Crapo, Risch, Colleagues Advocate for Small Business in Federal Contracting

Washington, D.C.--U.S. Senators Mike Crapo, Jim Risch (both R-Idaho), John Hickenlooper (D-Coloado), Ted Budd (R-North Carolina), John Kennedy (R-Louisana) and Marco Rubio (R-Florida) introduced the Simplifying Subcontracting Act to reduce complexity in federal government contracting in order to help more small businesses and entrepreneurs pursue contracts.  

“Small businesses and the American people miss out when government bureaucrats overcomplicate language, discouraging companies from pursuing contracts,” said Crapo.  “This plain language requirement would make government contracting more approachable to smaller companies as it avoids overly technical and specialized jargon that could be daunting for those without unlimited resources.”  

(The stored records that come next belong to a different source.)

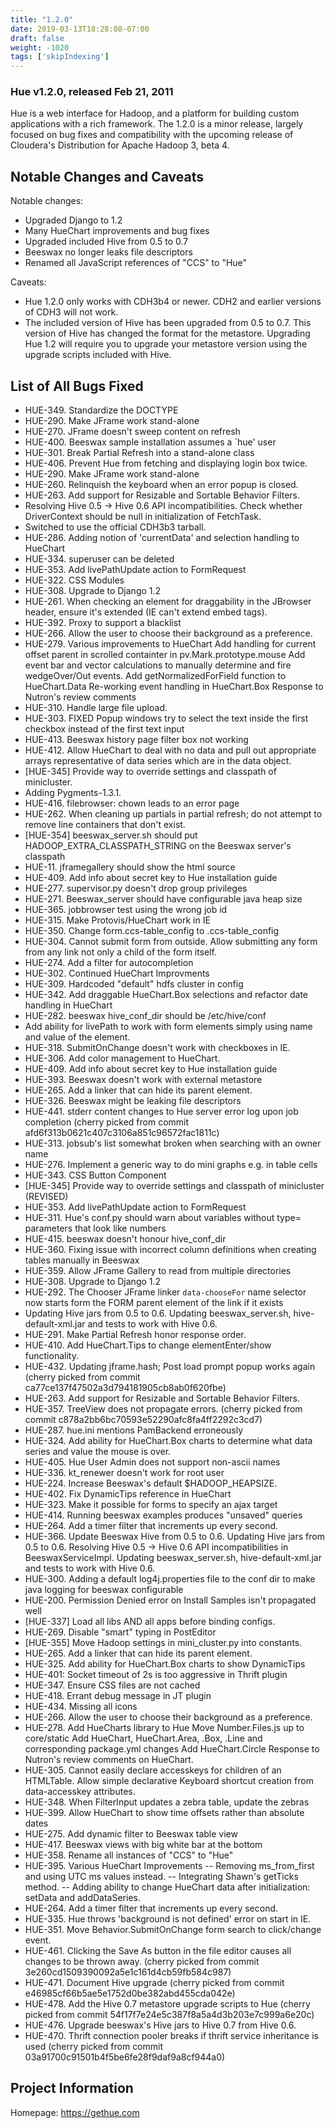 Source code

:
 ```yaml
---
title: "1.2.0"
date: 2019-03-13T18:28:08-07:00
draft: false
weight: -1020
tags: ['skipIndexing']
---
```


### Hue v1.2.0, released Feb 21, 2011


Hue is a web interface for Hadoop, and a platform for building custom
applications with a rich framework. The 1.2.0 is a minor release, largely
focused on bug fixes and compatibility with the upcoming release of Cloudera's
Distribution for Apache Hadoop 3, beta 4.

Notable Changes and Caveats
---------------------------

Notable changes:

* Upgraded Django to 1.2
* Many HueChart improvements and bug fixes
* Upgraded included Hive from 0.5 to 0.7
* Beeswax no longer leaks file descriptors
* Renamed all JavaScript references of "CCS" to "Hue"

Caveats:

* Hue 1.2.0 only works with CDH3b4 or newer. CDH2 and earlier versions of CDH3
will not work.
* The included version of Hive has been upgraded from 0.5 to 0.7. This version
of Hive has changed the format for the metastore. Upgrading Hue 1.2 will require
you to upgrade your metastore version using the upgrade scripts included with
Hive.


List of All Bugs Fixed
----------------------
* HUE-349. Standardize the DOCTYPE
* HUE-290. Make JFrame work stand-alone
* HUE-270.  JFrame doesn't sweep content on refresh
* HUE-400. Beeswax sample installation assumes a `hue' user
* HUE-301. Break Partial Refresh into a stand-alone class
* HUE-406. Prevent Hue from fetching and displaying login box twice.
* HUE-290. Make JFrame work stand-alone
* HUE-260. Relinquish the keyboard when an error popup is closed.
* HUE-263. Add support for Resizable and Sortable Behavior Filters.
* Resolving Hive 0.5 -> Hive 0.6 API incompatibilities. Check whether DriverContext should be null in initialization of FetchTask.
* Switched to use the official CDH3b3 tarball.
* HUE-286. Adding notion of 'currentData' and selection handling to HueChart
* HUE-334. superuser can be deleted
* HUE-353.  Add livePathUpdate action to FormRequest
* HUE-322. CSS Modules
* HUE-308. Upgrade to Django 1.2
* HUE-261. When checking an element for draggability in the JBrowser header, ensure it's extended (IE can't extend embed tags).
* HUE-392. Proxy to support a blacklist
* HUE-266. Allow the user to choose their background as a preference.
* HUE-279. Various improvements to HueChart   Add handling for current offset parent in scrolled containter in pv.Mark.prototype.mouse   Add event bar and vector calculations to manually determine and fire wedgeOver/Out events.   Add getNormalizedForField function to HueChart.Data   Re-working event handling in HueChart.Box   Response to Nutron's review comments
* HUE-310. Handle large file upload.
* HUE-303. FIXED Popup windows try to select the text inside the first checkbox instead of the first text input
* HUE-413. Beeswax history page filter box not working
* HUE-412. Allow HueChart to deal with no data and pull out appropriate arrays representative of data series which are in the data object.
* [HUE-345] Provide way to override settings and classpath of minicluster.
* Adding Pygments-1.3.1.
* HUE-416. filebrowser: chown leads to an error page
* HUE-262. When cleaning up partials in partial refresh; do not attempt to remove line containers that don't exist.
* [HUE-354] beeswax_server.sh should put HADOOP_EXTRA_CLASSPATH_STRING on the Beeswax server's classpath
* HUE-11. jframegallery should show the html source
* HUE-409. Add info about secret key to Hue installation guide
* HUE-277.  supervisor.py doesn't drop group privileges
* HUE-271. Beeswax_server should have configurable java heap size
* HUE-365. jobbrowser test using the wrong job id
* HUE-315.  Make Protovis/HueChart work in IE
* HUE-350.  Change form.ccs-table_config to .ccs-table_config
* HUE-304. Cannot submit form from outside. Allow submitting any form from any link not only a child of the form itself.
* HUE-274. Add a filter for autocompletion
* HUE-302. Continued HueChart Improvments
* HUE-309. Hardcoded "default" hdfs cluster in config
* HUE-342.  Add draggable HueChart.Box selections and refactor date handling in HueChart
* HUE-282. beeswax hive_conf_dir should be /etc/hive/conf
* Add ability for livePath to work with form elements simply using name and value of the element.
* HUE-318.  SubmitOnChange doesn't work with checkboxes in IE.
* HUE-306. Add color management to HueChart.
* HUE-409. Add info about secret key to Hue installation guide
* HUE-393. Beeswax doesn't work with external metastore
* HUE-265. Add a linker that can hide its parent element.
* HUE-326. Beeswax might be leaking file descriptors
* HUE-441. stderr content changes to Hue server error log upon job completion (cherry picked from commit afd6f313b0621c407c3106a851c96572fac1811c)
* HUE-313. jobsub's list somewhat broken when searching with an owner name
* HUE-276. Implement a generic way to do mini graphs e.g. in table cells
* HUE-343. CSS Button Component
* [HUE-345] Provide way to override settings and classpath of minicluster (REVISED)
* HUE-353. Add livePathUpdate action to FormRequest
* HUE-311. Hue's conf.py should warn about variables without type= parameters that look like numbers
* HUE-415. beeswax doesn't honour hive_conf_dir
* HUE-360. Fixing issue with incorrect column definitions when creating tables manually in Beeswax
* HUE-359. Allow JFrame Gallery to read from multiple directories
* HUE-308. Upgrade to Django 1.2
* HUE-292. The Chooser JFrame linker `data-chooseFor` name selector now starts form the FORM parent element of the link if it exists
* Updating Hive jars from 0.5 to 0.6. Updating beeswax_server.sh, hive-default-xml.jar and tests to work with Hive 0.6.
* HUE-291. Make Partial Refresh honor response order.
* HUE-410. Add HueChart.Tips to change elementEnter/show functionality.
* HUE-432. Updating jframe.hash; Post load prompt popup works again (cherry picked from commit ca77ce137f47502a3d794181905cb8ab0f620fbe)
* HUE-263. Add support for Resizable and Sortable Behavior Filters.
* HUE-357. TreeView does not propagate errors. (cherry picked from commit c878a2bb6bc70593e52290afc8fa4ff2292c3cd7)
* HUE-287. hue.ini mentions PamBackend erroneously
* HUE-324. Add ability for HueChart.Box charts to determine what data series and value the mouse is over.
* HUE-405. Hue User Admin does not support non-ascii names
* HUE-336. kt_renewer doesn't work for root user
* HUE-224. Increase Beeswax's default $HADOOP_HEAPSIZE.
* HUE-402.  Fix DynamicTips reference in HueChart
* HUE-323. Make it possible for forms to specify an ajax target
* HUE-414. Running beeswax examples produces "unsaved" queries
* HUE-264. Add a timer filter that increments up every second.
* HUE-366. Update Beeswax Hive from 0.5 to 0.6. Updating Hive jars from 0.5 to 0.6. Resolving Hive 0.5 -> Hive 0.6 API incompatibilities in BeeswaxServiceImpl. Updating beeswax_server.sh, hive-default-xml.jar and tests to work with Hive 0.6.
* HUE-300. Adding a default log4j.properties file to the conf dir to make java logging for beeswax configurable
* HUE-200. Permission Denied error on Install Samples isn't propagated well
* [HUE-337] Load all libs AND all apps before binding configs.
* HUE-269. Disable "smart" typing in PostEditor
* [HUE-355] Move Hadoop settings in mini_cluster.py into constants.
* HUE-265. Add a linker that can hide its parent element.
* HUE-325.  Add ability for HueChart.Box charts to show DynamicTips
* HUE-401: Socket timeout of 2s is too aggressive in Thrift plugin
* HUE-347. Ensure CSS files are not cached
* HUE-418. Errant debug message in JT plugin
* HUE-434. Missing all icons
* HUE-266. Allow the user to choose their background as a preference.
* HUE-278. Add HueCharts library to Hue   Move Number.Files.js up to core/static   Add HueChart, HueChart.Area, .Box, .Line and corresponding package.yml changes   Add HueChart.Circle   Response to Nutron's review comments on HueChart.
* HUE-305. Cannot easily declare accesskeys for children of an HTMLTable. Allow simple declarative Keyboard shortcut creation from data-accesskey attributes.
* HUE-348. When FilterInput updates a zebra table, update the zebras
* HUE-399.  Allow HueChart to show time offsets rather than absolute dates
* HUE-275. Add dynamic filter to Beeswax table view
* HUE-417. Beeswax views with big white bar at the bottom
* HUE-358. Rename all instances of "CCS" to "Hue"
* HUE-395.  Various HueChart Improvements   -- Removing ms_from_first and using UTC ms values instead.   -- Integrating Shawn's getTicks method.   -- Adding ability to change HueChart data after initialization: setData and addDataSeries.
* HUE-264. Add a timer filter that increments up every second.
* HUE-335.  Hue throws 'background is not defined' error on start in IE.
* HUE-351. Move Behavior.SubmitOnChange form search to click/change event.
* HUE-461. Clicking the Save As button in the file editor causes all changes to be thrown away. (cherry picked from commit 3e260cd1509390092a5e1c161d4cb59fb584c987)
* HUE-471. Document Hive upgrade (cherry picked from commit e46985cf66b5ae5e1752d0be382abd455cda042e)
* HUE-478. Add the Hive 0.7 metastore upgrade scripts to Hue (cherry picked from commit 54f17f7e24e5c387f8a5a4d3b203e7c999a6e20c)
* HUE-476. Upgrade beeswax's Hive jars to Hive 0.7 from Hive 0.6.
* HUE-470. Thrift connection pooler breaks if thrift service inheritance is used (cherry picked from commit 03a91700c91501b4f5be6fe28f9daf9a8cf944a0)

Project Information
-------------------
Homepage: https://gethue.com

“Small businesses are the backbone of our economy, yet many are left out when it comes to federal government subcontracting due to excessively complicated language,” said Risch.  “Congress can easily fix this with the Simplifying Subcontracting Act.  My legislation would require the federal government to communicate in plain language, not bureaucrat, in order to open the door for more small businesses to compete for these contracts.”

“Small businesses deserve an equal playing field to work as government subcontractors,” said Hickenlooper.  “Plain, readable language will help more small businesses compete for these contracts.”

“Small businesses benefit from federal contracts, but, when the government uses confusing words, it discourages small businesses from applying for them.  The Simplifying Subcontracting Act would make federal contracts use clear language so that more businesses can take advantage of contracting opportunities,” said Kennedy.

“Small businesses drive innovation, enhance government operations, and advance our national security. However, many are sidelined in federal subcontracting due to complex contracts.  The Simplifying Subcontracting Act streamlines communication and levels the playing field so smaller firms can compete for government contracts,” said Rubio.

The Simplifying Subcontracting Act, true to its name, is a simple, one-page bill that would require the federal government to similarly operate in simple terms when it engages in subcontracting work with small businesses.  This legislation mirrors the Plain Writing Act of 2010. 

The Idaho Small Business Development Centers (SBDCs), Idaho Veteran Entrepreneurship Alliance, and American Subcontractors Association support Senator Risch’s bill.